I am running an EKS (Amazon Elastic Kubernetes Service) cluster with g4dn.xlarge
instances that include a Tesla T4 GPU. Within my container environment, I have installed the NVIDIA GPU operator and confirmed that the GPU (nvidia-smi
) is recognized and functional. However, when attempting to use VirtualGL (vglrun
) to run graphical applications such as Firefox with GPU acceleration, I encounter the following error:
vglrun -d "/dev/nvidia0" firefox
[GFX1-]: glxtest: ManageChildProcess failed
[GFX1-]: No GPUs detected via PCI
Details:
- EKS Instance Type:
g4dn.xlarge
- GPU: Tesla T4
- NVIDIA gpu-operator helm chart: `v23.9.2
- Container Environment: Kubernetes with NVIDIA GPU operator
- Command Used:
vglrun -d "/dev/nvidia0" firefox
Issue:
- VirtualGL (
vglrun
) fails to detect GPUs via PCI when launching applications like Firefox, preventing GPU acceleration.
Questions:
- How can I troubleshoot and resolve the issue of VirtualGL not detecting GPUs within my container environment?
- Are there additional configurations or dependencies required to enable GPU acceleration with VirtualGL on EKS using the NVIDIA GPU operator?
Additional Information:
- Output of
nvidia-smi
within the container confirms GPU presence and functionality.
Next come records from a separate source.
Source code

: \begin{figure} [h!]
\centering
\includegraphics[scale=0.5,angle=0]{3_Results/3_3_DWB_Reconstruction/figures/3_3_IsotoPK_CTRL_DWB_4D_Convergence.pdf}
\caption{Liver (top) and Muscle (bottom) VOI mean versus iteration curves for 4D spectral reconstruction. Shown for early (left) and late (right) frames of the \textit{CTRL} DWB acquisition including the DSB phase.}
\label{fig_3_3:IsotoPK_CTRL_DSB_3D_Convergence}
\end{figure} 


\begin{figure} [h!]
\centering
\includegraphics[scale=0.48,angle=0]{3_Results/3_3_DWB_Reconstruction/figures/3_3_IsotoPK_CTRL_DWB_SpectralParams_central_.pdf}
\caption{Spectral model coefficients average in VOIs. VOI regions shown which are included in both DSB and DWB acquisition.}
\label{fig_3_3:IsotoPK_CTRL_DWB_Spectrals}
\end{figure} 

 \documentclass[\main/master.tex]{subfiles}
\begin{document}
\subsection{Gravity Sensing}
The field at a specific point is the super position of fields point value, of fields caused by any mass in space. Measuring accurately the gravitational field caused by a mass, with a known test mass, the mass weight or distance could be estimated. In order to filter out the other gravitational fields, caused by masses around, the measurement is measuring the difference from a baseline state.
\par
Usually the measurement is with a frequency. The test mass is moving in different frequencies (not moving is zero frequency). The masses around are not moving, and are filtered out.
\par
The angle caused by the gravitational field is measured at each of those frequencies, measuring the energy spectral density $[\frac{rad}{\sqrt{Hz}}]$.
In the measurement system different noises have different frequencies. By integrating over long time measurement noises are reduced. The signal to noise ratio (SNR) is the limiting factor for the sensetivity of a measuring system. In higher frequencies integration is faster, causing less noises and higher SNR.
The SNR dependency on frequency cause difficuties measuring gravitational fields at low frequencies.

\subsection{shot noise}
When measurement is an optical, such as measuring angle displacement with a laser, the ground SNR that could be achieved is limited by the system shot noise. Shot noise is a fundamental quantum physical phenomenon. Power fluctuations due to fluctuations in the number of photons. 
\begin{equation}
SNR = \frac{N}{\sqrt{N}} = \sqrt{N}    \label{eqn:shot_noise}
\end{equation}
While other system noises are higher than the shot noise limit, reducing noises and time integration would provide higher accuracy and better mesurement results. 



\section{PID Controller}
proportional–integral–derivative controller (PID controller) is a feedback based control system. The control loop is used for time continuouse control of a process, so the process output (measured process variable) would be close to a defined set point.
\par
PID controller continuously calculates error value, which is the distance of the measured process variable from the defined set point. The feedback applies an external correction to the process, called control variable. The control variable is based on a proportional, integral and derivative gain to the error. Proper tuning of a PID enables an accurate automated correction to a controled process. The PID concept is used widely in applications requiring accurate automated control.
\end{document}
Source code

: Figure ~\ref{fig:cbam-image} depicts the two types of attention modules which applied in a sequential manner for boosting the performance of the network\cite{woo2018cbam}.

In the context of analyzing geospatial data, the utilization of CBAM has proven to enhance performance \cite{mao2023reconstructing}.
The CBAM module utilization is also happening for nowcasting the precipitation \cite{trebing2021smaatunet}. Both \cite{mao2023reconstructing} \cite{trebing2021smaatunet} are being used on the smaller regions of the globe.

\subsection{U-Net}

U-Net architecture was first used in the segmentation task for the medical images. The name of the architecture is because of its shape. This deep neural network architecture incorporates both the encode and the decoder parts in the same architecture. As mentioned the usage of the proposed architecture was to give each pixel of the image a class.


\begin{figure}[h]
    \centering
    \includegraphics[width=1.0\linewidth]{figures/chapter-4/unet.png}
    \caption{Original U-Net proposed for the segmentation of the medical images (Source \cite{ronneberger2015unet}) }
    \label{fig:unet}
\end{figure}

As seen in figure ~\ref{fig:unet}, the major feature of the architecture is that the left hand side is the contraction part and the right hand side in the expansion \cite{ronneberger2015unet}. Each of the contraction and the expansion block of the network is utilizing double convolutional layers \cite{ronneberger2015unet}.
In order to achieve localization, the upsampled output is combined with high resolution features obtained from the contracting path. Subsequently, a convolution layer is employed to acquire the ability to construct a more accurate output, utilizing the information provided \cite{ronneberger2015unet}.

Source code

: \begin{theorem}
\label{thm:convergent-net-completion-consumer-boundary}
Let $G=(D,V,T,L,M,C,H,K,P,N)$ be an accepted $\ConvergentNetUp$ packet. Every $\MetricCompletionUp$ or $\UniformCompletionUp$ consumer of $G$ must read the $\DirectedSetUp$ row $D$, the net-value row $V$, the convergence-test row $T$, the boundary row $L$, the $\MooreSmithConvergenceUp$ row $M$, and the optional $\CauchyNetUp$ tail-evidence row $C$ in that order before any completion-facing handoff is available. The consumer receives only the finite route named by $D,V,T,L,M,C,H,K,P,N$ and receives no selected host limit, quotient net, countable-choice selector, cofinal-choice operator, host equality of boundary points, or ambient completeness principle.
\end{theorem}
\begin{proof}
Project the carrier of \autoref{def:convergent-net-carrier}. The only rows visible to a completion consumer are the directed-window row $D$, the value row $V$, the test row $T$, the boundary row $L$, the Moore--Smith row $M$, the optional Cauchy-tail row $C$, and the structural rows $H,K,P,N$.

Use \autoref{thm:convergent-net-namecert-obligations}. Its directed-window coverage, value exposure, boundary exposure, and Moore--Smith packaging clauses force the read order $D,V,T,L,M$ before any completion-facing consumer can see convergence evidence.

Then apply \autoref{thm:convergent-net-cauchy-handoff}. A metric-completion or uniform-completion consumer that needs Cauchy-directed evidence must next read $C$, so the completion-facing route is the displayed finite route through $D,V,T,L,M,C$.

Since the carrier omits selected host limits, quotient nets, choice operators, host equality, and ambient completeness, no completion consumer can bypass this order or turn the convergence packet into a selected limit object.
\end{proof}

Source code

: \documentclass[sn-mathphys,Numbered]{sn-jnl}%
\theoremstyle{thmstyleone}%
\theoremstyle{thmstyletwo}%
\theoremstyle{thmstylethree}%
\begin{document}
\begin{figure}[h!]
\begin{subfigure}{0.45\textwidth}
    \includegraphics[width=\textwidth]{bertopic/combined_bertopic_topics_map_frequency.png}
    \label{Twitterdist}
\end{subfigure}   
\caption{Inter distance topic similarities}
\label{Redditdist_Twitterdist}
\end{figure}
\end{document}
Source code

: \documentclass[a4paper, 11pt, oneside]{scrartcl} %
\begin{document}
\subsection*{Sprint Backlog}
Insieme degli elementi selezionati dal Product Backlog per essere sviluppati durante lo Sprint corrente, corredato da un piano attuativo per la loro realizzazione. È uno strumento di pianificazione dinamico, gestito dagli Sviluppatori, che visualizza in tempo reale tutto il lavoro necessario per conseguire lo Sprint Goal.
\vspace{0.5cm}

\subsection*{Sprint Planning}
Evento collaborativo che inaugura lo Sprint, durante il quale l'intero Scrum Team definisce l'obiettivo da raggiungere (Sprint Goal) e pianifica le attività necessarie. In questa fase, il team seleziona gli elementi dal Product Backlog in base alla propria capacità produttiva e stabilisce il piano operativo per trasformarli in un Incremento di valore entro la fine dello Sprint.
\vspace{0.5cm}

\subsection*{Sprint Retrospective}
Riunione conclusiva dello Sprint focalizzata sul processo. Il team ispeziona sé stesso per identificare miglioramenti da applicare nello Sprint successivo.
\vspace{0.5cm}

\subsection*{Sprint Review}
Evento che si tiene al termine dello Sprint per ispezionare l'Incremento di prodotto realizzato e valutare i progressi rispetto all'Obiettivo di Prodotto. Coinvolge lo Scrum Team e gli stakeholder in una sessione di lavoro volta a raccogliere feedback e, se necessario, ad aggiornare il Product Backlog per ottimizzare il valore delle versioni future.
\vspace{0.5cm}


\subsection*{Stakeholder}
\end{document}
@ubuntu-fk5a8-a3b8006etmtlb:~$ nvidia-smi
Wed May 1 08:45:59 2024
±----------------------------------------------------------------------------------------+
| NVIDIA-SMI 550.54.15 Driver Version: 550.54.15 CUDA Version: 12.4 |
|-----------------------------------------±-----------------------±---------------------+
| GPU Name Persistence-M | Bus-Id Disp.A | Volatile Uncorr. ECC |
| Fan Temp Perf Pwr:Usage/Cap | Memory-Usage | GPU-Util Compute M. |
| | | MIG M. |
|=========================================+========================+======================|
| 0 Tesla T4 On | 00000000:00:1E.0 Off | 0 |
| N/A 25C P8 14W / 70W | 0MiB / 15360MiB | 0% Default |
| | | N/A |
±----------------------------------------±-----------------------±---------------------+
±----------------------------------------------------------------------------------------+
| Processes: |
| GPU GI CI PID Type Process name GPU Memory |
| ID ID Usage |
|=========================================================================================|
| No running processes found |
±----------------------------------------------------------------------------------------+
- Any insights or recommendations for setting up VirtualGL with Kubernetes and NVIDIA GPU operator would be greatly appreciated.
Thank you for your assistance!